(Collected data entries)
● ● ●
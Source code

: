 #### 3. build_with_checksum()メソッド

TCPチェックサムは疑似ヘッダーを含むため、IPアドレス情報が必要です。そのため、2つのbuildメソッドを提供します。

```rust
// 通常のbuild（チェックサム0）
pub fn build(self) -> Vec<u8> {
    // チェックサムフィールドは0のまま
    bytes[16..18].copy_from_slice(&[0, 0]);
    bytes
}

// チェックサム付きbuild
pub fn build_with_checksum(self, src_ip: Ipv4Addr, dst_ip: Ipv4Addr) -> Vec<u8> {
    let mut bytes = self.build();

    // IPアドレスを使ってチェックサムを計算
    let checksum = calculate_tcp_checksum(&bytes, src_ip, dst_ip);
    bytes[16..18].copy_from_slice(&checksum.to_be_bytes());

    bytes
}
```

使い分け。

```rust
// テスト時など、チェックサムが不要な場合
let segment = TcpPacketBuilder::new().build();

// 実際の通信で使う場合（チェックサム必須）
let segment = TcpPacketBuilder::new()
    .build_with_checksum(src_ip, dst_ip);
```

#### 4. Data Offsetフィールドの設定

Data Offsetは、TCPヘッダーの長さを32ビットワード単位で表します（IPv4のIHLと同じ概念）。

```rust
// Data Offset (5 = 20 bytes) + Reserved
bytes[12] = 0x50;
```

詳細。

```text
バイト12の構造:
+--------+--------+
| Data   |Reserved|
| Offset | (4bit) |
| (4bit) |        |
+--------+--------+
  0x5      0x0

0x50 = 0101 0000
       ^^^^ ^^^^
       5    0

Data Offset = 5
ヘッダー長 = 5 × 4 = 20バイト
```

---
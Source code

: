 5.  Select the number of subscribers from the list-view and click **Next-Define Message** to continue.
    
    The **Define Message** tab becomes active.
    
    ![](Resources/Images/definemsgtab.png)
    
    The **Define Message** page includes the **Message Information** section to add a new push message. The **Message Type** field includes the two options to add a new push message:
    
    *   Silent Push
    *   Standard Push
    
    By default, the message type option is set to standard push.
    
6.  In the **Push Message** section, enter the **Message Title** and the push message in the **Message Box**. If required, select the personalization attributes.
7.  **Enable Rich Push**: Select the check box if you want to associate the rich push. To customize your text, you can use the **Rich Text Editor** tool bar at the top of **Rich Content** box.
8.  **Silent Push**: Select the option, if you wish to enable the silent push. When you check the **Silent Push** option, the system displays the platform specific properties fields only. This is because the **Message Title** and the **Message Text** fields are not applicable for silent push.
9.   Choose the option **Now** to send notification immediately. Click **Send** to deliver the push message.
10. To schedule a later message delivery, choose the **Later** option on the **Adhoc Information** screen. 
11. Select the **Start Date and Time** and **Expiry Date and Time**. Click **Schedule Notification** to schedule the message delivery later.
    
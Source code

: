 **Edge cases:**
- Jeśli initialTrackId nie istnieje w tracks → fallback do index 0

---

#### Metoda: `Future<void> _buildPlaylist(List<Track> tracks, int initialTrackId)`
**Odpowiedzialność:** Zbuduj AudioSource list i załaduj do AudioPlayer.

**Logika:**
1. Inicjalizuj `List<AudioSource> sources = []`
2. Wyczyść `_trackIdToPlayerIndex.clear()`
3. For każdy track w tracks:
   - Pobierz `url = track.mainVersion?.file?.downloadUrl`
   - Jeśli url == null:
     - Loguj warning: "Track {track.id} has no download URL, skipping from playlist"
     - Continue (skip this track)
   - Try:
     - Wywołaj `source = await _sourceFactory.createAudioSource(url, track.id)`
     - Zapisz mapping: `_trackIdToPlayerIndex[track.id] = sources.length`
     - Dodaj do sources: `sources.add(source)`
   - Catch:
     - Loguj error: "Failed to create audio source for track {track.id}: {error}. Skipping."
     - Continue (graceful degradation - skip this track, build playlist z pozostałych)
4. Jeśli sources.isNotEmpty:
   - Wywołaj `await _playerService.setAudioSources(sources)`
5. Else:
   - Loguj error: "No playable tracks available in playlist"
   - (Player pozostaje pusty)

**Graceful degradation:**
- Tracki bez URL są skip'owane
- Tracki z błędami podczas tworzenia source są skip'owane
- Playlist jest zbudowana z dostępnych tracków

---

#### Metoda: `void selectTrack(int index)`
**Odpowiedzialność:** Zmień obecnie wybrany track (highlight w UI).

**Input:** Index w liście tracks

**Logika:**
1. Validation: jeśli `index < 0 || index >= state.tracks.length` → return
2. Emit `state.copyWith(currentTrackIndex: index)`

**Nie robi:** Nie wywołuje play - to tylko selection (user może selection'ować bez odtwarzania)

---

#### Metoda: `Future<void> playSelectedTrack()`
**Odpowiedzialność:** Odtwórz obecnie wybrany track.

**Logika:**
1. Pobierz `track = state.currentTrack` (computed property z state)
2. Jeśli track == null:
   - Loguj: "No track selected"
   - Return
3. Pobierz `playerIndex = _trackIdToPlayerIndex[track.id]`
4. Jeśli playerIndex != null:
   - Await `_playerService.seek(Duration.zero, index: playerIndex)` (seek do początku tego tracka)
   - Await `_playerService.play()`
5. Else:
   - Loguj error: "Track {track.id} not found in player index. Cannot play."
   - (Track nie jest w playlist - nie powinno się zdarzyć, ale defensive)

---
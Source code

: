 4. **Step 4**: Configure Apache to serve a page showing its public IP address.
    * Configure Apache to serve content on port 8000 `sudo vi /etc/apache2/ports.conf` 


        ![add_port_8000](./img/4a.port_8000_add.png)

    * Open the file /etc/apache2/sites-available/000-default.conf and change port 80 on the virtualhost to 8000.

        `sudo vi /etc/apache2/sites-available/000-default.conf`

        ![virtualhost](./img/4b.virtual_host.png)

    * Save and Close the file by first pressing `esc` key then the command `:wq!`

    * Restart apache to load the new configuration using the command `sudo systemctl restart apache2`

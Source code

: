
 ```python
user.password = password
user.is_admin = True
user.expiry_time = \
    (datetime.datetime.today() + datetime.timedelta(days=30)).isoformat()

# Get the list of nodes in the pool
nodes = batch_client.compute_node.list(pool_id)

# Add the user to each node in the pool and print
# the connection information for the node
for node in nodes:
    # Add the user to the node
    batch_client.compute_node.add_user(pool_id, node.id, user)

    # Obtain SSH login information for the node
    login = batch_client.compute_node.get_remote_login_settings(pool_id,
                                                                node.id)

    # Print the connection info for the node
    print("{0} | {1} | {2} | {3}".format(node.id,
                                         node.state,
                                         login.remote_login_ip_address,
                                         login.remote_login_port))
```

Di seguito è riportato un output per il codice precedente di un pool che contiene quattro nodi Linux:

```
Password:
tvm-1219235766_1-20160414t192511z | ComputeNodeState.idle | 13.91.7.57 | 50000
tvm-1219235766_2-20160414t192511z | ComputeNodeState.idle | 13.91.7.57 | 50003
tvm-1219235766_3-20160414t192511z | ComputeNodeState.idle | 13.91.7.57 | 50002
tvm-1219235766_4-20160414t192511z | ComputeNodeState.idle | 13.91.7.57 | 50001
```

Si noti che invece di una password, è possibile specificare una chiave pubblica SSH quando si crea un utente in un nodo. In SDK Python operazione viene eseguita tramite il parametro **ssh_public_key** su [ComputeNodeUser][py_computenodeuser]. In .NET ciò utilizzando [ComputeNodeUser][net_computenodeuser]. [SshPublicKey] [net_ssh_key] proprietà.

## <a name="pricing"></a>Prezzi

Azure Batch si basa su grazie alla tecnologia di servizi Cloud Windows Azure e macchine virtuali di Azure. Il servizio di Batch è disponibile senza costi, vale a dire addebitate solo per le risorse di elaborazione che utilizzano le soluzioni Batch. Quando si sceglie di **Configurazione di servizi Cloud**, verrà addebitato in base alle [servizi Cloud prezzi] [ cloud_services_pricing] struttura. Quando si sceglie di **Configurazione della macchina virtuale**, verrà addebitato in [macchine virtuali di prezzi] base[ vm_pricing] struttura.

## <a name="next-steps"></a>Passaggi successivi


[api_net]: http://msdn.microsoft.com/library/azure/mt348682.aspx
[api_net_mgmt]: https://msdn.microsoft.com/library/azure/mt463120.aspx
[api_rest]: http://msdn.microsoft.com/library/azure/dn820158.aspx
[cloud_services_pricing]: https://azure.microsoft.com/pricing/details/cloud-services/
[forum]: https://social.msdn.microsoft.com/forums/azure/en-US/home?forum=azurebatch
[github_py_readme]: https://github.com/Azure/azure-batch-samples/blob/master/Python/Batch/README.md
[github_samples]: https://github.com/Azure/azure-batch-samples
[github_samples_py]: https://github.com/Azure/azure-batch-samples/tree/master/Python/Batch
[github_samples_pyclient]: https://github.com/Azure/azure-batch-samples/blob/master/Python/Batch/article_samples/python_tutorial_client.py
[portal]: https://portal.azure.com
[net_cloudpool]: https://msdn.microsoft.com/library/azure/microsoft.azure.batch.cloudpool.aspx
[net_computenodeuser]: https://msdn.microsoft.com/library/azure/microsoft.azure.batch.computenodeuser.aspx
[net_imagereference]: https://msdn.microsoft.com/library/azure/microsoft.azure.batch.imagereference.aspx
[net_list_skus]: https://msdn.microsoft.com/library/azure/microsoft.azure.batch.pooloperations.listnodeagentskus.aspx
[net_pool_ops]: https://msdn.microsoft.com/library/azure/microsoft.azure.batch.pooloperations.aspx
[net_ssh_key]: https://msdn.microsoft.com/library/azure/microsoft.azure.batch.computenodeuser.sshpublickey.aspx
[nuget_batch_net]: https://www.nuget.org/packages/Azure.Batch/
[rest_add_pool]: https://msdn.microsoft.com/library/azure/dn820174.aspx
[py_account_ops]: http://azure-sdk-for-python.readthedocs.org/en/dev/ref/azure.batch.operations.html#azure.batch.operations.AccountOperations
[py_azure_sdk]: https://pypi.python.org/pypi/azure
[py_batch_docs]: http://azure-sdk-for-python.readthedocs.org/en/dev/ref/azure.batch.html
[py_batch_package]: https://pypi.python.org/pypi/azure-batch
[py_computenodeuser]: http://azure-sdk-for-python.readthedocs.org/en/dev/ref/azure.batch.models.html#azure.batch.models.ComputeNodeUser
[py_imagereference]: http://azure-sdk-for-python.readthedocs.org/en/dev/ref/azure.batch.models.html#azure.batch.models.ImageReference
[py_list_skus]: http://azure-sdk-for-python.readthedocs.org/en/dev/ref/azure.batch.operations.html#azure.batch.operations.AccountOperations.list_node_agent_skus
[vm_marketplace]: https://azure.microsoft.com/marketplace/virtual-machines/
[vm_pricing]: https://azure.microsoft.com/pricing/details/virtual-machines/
● ● ●
#### [Assignment]
From the data, list each line in which the string "self" appears.

#### [Answer to this exercise]
pub fn build(self) -> Vec<u8> {
pub fn build_with_checksum(self, src_ip: Ipv4Addr, dst_ip: Ipv4Addr) -> Vec<u8> {
    let mut bytes = self.build();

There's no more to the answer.